[Problem details]: From the records below, transcribe only the lines running from the one with "<p>We rely, therefore, upon" through the one with "<p>Your thinking, my friends, is all". Keep both of those end lines.

(Saved entries)
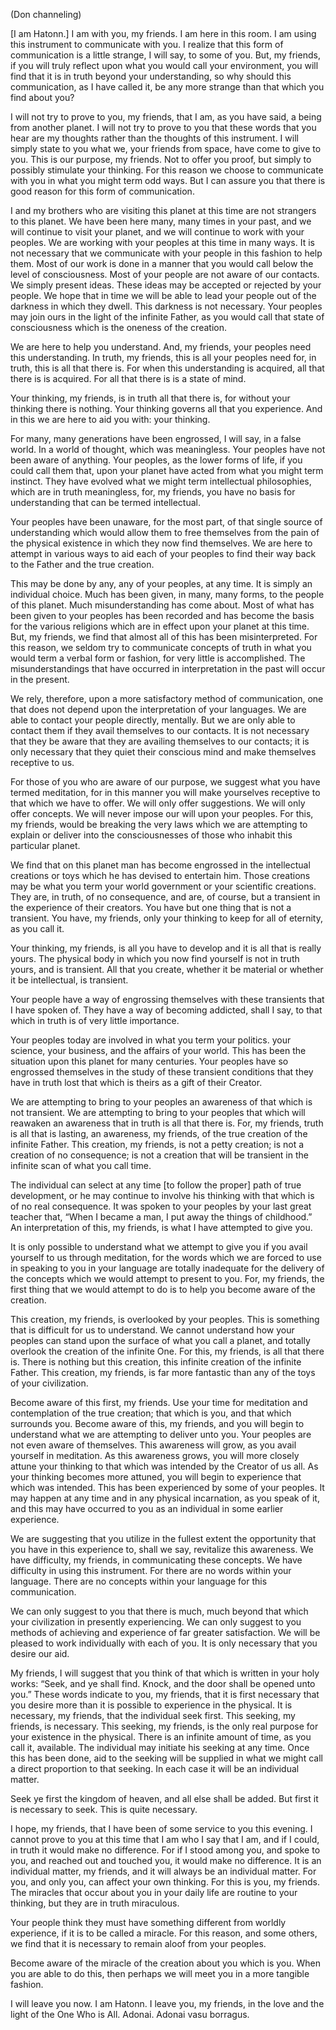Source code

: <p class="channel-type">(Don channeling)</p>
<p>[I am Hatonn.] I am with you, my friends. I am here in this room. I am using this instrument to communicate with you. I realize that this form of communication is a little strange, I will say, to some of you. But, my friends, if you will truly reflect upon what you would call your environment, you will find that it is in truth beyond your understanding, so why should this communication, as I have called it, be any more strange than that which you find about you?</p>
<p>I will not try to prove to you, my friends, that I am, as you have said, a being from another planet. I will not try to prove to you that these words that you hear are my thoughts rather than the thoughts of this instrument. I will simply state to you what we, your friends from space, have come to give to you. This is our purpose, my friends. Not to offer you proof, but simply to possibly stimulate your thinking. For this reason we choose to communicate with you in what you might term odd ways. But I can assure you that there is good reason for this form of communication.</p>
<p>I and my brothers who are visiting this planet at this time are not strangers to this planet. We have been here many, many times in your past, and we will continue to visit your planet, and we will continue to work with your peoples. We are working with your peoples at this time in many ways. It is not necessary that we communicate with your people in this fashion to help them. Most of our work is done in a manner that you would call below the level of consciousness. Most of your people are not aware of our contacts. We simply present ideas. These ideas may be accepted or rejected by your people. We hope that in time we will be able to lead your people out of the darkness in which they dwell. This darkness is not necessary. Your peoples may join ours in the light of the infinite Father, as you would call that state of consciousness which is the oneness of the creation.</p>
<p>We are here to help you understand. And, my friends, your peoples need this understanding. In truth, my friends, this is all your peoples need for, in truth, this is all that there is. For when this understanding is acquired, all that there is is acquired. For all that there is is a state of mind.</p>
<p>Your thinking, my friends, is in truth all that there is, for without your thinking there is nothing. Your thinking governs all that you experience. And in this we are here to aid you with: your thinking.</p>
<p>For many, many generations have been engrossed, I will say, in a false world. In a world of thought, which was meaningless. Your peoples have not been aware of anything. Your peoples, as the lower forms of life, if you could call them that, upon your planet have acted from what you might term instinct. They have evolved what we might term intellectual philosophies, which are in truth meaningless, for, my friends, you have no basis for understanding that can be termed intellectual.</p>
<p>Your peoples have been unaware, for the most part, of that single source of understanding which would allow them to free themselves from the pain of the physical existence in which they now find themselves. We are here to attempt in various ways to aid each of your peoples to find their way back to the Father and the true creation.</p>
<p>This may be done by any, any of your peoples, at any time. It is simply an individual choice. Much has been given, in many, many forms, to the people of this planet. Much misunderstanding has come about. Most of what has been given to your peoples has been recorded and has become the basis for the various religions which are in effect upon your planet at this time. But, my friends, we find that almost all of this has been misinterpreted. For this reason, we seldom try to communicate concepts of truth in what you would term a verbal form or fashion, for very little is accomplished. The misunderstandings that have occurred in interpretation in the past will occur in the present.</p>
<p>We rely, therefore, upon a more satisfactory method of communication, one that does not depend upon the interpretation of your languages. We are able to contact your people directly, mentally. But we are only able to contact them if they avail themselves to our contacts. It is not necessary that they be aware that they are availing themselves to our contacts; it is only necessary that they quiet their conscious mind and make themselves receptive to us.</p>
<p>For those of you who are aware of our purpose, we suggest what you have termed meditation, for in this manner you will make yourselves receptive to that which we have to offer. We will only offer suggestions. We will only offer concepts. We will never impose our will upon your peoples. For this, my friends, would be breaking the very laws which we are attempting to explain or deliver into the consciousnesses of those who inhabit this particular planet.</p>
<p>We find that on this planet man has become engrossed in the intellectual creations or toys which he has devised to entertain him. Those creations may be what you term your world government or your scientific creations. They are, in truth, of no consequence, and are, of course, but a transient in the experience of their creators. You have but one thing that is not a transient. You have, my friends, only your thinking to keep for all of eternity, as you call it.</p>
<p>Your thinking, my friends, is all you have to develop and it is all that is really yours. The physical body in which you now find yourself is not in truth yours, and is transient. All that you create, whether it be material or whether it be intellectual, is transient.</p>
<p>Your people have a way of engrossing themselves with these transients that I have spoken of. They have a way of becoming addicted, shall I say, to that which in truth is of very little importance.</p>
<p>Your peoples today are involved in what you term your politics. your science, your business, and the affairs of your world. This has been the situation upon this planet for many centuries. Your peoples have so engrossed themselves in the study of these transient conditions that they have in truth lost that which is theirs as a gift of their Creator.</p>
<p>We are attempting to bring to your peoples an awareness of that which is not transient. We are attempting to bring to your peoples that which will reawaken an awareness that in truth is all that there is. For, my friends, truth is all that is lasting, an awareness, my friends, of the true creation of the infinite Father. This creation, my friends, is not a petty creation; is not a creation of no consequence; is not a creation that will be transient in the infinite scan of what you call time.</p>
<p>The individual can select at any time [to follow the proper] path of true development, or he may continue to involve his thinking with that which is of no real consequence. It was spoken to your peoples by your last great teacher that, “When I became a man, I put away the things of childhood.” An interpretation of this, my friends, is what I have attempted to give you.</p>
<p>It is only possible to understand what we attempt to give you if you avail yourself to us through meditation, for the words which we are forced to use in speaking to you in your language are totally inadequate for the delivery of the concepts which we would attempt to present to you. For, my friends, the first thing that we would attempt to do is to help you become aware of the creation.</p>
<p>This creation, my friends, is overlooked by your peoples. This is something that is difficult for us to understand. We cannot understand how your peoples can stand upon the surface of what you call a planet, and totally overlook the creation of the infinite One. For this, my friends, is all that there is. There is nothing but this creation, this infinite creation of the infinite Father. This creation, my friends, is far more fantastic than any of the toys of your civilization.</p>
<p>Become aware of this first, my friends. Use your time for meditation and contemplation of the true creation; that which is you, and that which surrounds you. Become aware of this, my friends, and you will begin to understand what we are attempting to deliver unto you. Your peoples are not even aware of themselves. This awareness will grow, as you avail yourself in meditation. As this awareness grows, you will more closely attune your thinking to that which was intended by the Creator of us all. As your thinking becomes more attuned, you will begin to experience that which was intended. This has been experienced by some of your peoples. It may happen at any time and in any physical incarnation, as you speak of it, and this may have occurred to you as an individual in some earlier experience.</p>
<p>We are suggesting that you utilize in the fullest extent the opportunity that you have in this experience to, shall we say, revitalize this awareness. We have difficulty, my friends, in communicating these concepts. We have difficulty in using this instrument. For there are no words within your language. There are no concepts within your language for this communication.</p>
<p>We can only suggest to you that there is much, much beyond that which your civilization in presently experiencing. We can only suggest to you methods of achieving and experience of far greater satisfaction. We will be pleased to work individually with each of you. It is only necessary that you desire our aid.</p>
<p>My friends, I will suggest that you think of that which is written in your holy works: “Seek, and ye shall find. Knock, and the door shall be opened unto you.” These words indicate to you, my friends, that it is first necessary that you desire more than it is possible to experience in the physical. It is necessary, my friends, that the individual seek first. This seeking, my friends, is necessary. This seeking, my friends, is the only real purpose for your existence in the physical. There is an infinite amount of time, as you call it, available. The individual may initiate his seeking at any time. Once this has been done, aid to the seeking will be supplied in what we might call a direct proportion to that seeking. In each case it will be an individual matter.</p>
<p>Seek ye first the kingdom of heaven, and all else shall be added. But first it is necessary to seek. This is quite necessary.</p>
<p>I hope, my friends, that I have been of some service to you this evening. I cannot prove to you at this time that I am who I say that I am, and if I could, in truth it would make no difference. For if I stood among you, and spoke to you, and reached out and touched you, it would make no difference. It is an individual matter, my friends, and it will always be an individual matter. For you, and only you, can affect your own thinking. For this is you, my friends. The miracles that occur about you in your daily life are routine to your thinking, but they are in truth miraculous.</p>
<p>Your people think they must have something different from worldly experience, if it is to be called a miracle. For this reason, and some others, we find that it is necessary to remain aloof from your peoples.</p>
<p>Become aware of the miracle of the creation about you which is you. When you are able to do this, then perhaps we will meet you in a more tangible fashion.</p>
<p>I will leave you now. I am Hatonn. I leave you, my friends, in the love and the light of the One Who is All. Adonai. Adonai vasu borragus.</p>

[Exercise result]:
<p>We rely, therefore, upon a more satisfactory method of communication, one that does not depend upon the interpretation of your languages. We are able to contact your people directly, mentally. But we are only able to contact them if they avail themselves to our contacts. It is not necessary that they be aware that they are availing themselves to our contacts; it is only necessary that they quiet their conscious mind and make themselves receptive to us.</p>
<p>For those of you who are aware of our purpose, we suggest what you have termed meditation, for in this manner you will make yourselves receptive to that which we have to offer. We will only offer suggestions. We will only offer concepts. We will never impose our will upon your peoples. For this, my friends, would be breaking the very laws which we are attempting to explain or deliver into the consciousnesses of those who inhabit this particular planet.</p>
<p>We find that on this planet man has become engrossed in the intellectual creations or toys which he has devised to entertain him. Those creations may be what you term your world government or your scientific creations. They are, in truth, of no consequence, and are, of course, but a transient in the experience of their creators. You have but one thing that is not a transient. You have, my friends, only your thinking to keep for all of eternity, as you call it.</p>
<p>Your thinking, my friends, is all you have to develop and it is all that is really yours. The physical body in which you now find yourself is not in truth yours, and is transient. All that you create, whether it be material or whether it be intellectual, is transient.</p>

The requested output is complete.